Question

Solve the linear programming problem by graphing. graph the feasible region, list the extreme points and identify the maximum value of Z. please list the equations of the lines that form the feasible region
Minimize z=4x+y

subject to

2x+4y>= 20

3x+2y<=24

x,y>=0

Answer 1

Answer:

The minimum value of objective function is 5 at x=0 and y=5.

Step-by-step explanation:

The given linear programming problem is

Minimize $z=4x+y$

Subject to  constraints

$2x+4y\geq 20$         .... (1)

$3x+2y\leq 24$          .... (2)

$x,y\geq 0$

The related line of both inequalities are solid lines because the sign of inequalities are ≤ and ≥. It means the points lie on related line are included in the solution set.

Check both inequalities by (0,0).

$2(0)+4(0)\geq 20$

$0\geq 20$

This statement is not true. So, the shaded region of inequality (1) will not contain the origin.

$3(0)+2(0)\leq 24$

$0\leq 24$

This statement is true. It means the shaded region of inequality (2) will contain the origin.

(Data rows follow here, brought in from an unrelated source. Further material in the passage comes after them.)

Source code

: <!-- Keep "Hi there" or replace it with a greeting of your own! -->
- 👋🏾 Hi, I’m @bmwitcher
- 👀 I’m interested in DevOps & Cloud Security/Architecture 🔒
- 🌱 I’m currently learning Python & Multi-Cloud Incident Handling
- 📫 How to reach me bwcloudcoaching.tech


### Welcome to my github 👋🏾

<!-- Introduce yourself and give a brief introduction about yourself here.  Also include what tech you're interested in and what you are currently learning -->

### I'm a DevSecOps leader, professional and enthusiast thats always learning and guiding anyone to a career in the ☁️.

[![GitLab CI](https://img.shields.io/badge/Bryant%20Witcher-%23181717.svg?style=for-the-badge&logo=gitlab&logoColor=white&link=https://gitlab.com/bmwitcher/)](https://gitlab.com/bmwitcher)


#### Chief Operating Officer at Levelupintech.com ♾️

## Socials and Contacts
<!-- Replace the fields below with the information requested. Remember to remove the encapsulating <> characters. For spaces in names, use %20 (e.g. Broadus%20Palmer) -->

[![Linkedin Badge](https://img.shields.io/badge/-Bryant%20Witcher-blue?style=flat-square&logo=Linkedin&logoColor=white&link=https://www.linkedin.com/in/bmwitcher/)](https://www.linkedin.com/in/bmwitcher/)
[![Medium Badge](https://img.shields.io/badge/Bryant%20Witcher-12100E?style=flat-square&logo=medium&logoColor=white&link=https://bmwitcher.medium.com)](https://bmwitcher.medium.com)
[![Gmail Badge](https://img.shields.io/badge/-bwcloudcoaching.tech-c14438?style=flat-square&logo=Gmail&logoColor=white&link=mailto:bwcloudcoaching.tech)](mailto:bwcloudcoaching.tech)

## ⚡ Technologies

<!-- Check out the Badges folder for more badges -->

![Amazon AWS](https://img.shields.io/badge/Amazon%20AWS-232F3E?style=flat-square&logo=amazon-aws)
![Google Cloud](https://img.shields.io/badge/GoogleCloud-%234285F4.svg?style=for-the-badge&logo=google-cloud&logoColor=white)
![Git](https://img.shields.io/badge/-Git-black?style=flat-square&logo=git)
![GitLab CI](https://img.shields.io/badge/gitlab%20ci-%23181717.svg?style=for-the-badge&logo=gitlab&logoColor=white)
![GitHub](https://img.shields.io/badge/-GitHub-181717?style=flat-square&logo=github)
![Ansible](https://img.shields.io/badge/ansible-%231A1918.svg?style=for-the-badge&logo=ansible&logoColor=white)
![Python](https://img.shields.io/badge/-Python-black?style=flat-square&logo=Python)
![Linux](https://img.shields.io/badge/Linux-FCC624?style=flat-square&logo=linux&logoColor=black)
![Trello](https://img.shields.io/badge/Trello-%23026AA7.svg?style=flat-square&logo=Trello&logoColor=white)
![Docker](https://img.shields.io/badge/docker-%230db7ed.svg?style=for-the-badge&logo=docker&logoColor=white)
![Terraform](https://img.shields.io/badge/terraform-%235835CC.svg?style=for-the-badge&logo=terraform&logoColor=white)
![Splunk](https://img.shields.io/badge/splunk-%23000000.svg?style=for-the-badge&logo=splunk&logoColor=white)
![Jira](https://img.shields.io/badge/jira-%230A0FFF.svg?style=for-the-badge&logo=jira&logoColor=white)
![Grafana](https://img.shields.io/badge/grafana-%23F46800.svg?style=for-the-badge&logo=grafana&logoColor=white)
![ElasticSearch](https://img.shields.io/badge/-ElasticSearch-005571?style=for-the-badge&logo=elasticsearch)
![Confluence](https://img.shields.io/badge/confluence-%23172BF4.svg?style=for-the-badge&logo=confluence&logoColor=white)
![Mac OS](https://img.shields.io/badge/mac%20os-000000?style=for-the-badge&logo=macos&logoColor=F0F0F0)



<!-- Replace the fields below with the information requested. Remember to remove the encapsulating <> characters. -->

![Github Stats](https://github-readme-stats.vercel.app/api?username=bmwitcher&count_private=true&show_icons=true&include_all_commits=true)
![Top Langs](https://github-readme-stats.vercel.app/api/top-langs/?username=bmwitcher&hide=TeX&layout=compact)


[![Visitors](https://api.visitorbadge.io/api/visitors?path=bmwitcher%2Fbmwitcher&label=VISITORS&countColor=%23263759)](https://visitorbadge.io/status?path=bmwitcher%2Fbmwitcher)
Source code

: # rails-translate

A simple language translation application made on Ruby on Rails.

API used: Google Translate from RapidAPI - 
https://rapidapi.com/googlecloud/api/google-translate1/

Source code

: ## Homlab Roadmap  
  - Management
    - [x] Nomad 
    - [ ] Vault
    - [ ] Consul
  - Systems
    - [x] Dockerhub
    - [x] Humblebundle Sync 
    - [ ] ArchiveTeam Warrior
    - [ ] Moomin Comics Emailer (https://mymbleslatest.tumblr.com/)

$x,y\geq 0$ means first quadrant.

The common shaded region is feasible region. The vertices of feasible region are (0,5), (0,12) and (7,1.5).

Calculate the value of objective function at these vertices.

For (0,5)

$z=4(0)+(5)=5$

For (0,12)

$z=4(0)+(12)=12$

For (7,1.5)

$z=4(7)+(1.5)=29.5$

Therefore the minimum value of objective function is 5 at x=0 and y=5.